Extracted records:
+++
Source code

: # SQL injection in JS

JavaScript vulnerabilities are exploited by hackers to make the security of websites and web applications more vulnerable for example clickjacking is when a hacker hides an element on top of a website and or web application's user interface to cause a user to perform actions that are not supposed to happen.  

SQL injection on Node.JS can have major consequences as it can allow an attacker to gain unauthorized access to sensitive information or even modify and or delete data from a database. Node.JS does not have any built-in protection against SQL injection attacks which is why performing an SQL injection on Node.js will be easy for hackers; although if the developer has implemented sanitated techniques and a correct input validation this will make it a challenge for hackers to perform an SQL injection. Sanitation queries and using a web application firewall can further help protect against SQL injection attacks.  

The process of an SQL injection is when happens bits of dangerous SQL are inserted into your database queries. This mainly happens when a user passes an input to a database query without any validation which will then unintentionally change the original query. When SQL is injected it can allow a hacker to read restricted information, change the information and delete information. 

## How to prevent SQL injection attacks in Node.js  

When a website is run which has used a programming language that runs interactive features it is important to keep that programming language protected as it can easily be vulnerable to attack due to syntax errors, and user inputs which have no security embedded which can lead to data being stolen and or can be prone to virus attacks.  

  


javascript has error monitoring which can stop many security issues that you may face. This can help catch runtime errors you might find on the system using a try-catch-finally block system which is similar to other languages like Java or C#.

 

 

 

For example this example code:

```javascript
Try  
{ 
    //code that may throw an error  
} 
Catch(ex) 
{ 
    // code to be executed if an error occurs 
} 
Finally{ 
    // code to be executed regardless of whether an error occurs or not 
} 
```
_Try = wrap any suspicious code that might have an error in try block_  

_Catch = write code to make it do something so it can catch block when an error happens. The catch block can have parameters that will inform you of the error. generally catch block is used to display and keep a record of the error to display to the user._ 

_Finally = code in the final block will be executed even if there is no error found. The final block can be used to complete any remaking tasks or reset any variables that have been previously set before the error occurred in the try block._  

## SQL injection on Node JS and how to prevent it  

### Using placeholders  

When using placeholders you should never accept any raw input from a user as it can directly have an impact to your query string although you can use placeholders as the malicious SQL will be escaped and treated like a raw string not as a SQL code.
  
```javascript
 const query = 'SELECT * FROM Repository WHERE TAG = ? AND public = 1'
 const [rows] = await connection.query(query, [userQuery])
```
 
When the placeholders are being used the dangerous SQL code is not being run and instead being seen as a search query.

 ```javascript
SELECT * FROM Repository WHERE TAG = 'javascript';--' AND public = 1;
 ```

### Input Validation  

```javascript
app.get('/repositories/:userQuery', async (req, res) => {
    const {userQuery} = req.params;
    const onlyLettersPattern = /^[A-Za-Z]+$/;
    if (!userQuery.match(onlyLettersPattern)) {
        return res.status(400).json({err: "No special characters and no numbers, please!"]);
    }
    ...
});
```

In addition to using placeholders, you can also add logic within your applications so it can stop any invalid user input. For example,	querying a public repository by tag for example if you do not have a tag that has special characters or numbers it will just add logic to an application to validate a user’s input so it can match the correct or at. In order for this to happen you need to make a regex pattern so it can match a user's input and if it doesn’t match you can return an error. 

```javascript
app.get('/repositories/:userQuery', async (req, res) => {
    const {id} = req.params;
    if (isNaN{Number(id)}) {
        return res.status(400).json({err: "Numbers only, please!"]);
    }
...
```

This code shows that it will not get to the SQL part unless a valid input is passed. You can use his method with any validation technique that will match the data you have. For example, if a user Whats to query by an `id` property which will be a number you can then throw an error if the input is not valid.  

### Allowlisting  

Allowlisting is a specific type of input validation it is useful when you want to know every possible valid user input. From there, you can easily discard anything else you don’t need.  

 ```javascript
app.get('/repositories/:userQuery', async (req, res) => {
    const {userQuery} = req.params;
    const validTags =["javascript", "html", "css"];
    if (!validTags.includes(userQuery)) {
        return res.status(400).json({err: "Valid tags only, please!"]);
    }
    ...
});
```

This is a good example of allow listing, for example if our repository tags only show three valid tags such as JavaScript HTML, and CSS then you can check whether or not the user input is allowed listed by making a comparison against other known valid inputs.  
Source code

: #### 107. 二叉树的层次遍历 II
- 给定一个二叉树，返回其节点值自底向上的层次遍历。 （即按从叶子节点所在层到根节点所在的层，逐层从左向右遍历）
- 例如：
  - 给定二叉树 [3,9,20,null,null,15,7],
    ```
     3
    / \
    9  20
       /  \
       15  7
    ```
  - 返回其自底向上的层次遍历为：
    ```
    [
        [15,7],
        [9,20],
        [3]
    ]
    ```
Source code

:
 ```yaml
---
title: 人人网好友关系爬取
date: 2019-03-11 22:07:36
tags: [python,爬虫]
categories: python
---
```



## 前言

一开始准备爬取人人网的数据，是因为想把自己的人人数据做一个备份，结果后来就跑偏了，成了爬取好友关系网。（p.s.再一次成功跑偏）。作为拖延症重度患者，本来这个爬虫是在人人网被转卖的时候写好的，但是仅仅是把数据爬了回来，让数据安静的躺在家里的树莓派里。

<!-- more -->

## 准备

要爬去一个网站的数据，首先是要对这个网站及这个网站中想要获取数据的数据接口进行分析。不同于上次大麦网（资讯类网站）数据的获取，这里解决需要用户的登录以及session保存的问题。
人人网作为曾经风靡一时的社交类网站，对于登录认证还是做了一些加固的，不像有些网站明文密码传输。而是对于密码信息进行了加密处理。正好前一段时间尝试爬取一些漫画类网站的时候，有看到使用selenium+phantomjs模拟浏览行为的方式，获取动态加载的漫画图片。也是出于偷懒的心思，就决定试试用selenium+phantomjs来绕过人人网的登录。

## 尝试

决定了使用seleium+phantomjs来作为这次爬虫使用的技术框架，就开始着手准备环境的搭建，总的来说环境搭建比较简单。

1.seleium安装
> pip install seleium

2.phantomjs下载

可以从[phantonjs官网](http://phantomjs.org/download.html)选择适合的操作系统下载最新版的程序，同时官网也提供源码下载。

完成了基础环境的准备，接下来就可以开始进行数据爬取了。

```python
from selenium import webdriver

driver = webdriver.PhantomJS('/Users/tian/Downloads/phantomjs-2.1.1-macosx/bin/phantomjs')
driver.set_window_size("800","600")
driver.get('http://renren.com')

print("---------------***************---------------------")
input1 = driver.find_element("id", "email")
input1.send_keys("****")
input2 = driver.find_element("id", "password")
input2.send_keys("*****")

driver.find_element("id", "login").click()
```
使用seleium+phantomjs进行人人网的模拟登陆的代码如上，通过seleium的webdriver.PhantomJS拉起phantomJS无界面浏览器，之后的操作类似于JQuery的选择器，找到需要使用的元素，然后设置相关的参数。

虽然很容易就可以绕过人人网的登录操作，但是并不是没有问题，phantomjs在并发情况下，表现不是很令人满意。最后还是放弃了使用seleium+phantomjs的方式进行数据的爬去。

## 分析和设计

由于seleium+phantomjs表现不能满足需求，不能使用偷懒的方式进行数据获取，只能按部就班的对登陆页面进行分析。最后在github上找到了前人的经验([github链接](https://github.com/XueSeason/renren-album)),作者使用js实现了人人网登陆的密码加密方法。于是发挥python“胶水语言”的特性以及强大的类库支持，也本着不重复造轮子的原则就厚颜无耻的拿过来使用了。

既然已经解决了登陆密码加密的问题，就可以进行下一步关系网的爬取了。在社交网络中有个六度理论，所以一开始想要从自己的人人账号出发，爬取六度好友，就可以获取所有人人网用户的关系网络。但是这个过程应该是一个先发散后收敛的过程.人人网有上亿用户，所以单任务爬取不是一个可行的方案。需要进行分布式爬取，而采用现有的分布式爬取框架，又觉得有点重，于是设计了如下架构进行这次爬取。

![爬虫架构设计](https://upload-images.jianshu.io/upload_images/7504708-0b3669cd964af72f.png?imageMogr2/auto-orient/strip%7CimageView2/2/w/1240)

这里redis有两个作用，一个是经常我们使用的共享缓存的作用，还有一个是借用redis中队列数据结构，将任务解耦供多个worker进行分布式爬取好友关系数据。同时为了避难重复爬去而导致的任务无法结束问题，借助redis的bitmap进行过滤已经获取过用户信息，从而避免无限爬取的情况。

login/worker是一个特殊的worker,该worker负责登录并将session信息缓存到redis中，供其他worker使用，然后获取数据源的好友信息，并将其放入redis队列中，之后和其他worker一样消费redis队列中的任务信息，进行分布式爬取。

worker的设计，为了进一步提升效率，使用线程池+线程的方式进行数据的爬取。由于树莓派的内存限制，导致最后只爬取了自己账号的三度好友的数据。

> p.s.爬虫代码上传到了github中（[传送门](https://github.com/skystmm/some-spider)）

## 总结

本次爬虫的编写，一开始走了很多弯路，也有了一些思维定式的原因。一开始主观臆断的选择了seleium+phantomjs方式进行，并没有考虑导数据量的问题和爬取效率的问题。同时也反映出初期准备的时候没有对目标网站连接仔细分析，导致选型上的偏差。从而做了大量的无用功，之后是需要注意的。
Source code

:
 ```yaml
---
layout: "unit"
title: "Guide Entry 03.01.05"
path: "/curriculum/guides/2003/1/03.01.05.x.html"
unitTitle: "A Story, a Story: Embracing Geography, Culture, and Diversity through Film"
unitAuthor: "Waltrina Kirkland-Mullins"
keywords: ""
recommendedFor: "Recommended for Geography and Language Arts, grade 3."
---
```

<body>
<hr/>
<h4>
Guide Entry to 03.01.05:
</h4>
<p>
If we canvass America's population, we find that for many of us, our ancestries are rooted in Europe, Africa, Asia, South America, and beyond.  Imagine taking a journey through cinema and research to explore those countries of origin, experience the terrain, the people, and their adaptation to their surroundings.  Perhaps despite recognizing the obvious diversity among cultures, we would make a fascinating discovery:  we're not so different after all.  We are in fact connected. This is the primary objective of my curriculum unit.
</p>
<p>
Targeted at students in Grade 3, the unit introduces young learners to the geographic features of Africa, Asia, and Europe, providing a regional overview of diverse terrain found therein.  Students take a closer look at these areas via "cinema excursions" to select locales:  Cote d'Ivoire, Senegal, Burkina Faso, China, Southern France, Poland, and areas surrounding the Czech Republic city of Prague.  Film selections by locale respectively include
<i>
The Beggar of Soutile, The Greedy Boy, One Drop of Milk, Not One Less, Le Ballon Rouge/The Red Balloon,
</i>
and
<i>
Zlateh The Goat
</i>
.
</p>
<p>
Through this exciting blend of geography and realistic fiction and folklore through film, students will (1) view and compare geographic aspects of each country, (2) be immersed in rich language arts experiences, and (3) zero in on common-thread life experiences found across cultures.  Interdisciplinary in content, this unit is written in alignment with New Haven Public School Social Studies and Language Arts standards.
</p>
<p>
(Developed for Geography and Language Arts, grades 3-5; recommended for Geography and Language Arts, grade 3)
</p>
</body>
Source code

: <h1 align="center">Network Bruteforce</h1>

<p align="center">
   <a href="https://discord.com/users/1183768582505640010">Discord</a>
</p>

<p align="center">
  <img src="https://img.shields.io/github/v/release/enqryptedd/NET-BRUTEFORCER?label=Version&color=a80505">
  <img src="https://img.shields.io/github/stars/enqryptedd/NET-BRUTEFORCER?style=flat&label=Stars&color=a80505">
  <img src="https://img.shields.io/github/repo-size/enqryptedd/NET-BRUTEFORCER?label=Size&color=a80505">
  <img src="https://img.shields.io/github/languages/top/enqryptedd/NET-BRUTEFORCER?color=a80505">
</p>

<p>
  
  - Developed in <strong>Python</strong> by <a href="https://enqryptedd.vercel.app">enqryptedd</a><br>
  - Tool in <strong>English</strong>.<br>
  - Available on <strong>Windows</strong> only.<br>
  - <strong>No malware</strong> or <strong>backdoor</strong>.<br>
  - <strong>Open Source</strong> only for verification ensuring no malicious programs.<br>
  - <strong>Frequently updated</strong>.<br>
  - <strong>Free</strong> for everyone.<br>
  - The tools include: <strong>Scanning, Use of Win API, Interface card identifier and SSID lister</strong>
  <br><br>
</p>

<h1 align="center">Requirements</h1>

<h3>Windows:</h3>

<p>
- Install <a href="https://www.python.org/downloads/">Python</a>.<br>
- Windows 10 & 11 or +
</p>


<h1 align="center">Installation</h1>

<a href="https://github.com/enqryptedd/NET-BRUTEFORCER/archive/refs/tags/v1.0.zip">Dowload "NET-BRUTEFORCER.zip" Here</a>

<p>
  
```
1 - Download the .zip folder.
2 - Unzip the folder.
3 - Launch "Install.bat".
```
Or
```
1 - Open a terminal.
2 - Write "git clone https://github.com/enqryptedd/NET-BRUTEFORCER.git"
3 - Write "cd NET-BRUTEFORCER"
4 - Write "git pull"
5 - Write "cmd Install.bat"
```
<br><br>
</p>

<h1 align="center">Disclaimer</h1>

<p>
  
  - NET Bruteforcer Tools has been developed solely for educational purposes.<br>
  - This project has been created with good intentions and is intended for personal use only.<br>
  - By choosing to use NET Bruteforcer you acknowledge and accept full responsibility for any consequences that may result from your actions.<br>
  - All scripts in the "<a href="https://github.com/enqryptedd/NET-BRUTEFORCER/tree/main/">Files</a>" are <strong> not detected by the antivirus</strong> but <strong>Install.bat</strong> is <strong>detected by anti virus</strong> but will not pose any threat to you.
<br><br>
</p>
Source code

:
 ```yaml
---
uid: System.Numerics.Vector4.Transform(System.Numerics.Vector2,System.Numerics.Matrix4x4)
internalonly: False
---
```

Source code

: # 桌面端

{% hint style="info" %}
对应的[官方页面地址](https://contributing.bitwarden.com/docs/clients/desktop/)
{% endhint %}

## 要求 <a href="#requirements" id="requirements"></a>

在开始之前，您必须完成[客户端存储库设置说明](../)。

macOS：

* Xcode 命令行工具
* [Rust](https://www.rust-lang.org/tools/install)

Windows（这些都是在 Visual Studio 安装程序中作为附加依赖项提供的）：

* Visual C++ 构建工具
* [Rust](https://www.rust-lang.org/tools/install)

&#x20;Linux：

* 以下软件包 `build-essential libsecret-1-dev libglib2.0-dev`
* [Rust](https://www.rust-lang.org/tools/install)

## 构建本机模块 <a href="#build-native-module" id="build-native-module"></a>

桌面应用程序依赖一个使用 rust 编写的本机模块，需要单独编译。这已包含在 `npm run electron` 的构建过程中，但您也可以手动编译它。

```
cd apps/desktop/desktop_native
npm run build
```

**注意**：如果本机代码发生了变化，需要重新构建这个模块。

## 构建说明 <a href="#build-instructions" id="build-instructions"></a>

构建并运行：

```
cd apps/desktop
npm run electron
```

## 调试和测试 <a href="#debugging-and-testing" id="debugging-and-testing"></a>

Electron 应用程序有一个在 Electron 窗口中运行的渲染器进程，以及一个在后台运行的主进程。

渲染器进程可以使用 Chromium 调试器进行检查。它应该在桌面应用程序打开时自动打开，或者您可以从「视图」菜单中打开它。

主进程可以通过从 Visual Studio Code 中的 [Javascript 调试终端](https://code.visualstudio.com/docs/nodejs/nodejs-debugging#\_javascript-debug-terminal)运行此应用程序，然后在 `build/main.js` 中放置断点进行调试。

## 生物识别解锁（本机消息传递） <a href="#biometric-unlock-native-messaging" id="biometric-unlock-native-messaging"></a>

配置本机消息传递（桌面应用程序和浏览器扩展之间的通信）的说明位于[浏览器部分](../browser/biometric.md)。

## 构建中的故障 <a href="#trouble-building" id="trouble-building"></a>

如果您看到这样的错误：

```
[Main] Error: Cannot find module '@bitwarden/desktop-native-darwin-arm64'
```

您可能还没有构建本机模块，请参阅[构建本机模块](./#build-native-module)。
+++
- **Your goal**
Lines from the start of the entries through the one containing "When a website" are to be set down again exactly, both ends included.

- **Solution to this task**
Source code

: # SQL injection in JS

JavaScript vulnerabilities are exploited by hackers to make the security of websites and web applications more vulnerable for example clickjacking is when a hacker hides an element on top of a website and or web application's user interface to cause a user to perform actions that are not supposed to happen.  

SQL injection on Node.JS can have major consequences as it can allow an attacker to gain unauthorized access to sensitive information or even modify and or delete data from a database. Node.JS does not have any built-in protection against SQL injection attacks which is why performing an SQL injection on Node.js will be easy for hackers; although if the developer has implemented sanitated techniques and a correct input validation this will make it a challenge for hackers to perform an SQL injection. Sanitation queries and using a web application firewall can further help protect against SQL injection attacks.  

The process of an SQL injection is when happens bits of dangerous SQL are inserted into your database queries. This mainly happens when a user passes an input to a database query without any validation which will then unintentionally change the original query. When SQL is injected it can allow a hacker to read restricted information, change the information and delete information. 

## How to prevent SQL injection attacks in Node.js  

When a website is run which has used a programming language that runs interactive features it is important to keep that programming language protected as it can easily be vulnerable to attack due to syntax errors, and user inputs which have no security embedded which can lead to data being stolen and or can be prone to virus attacks.  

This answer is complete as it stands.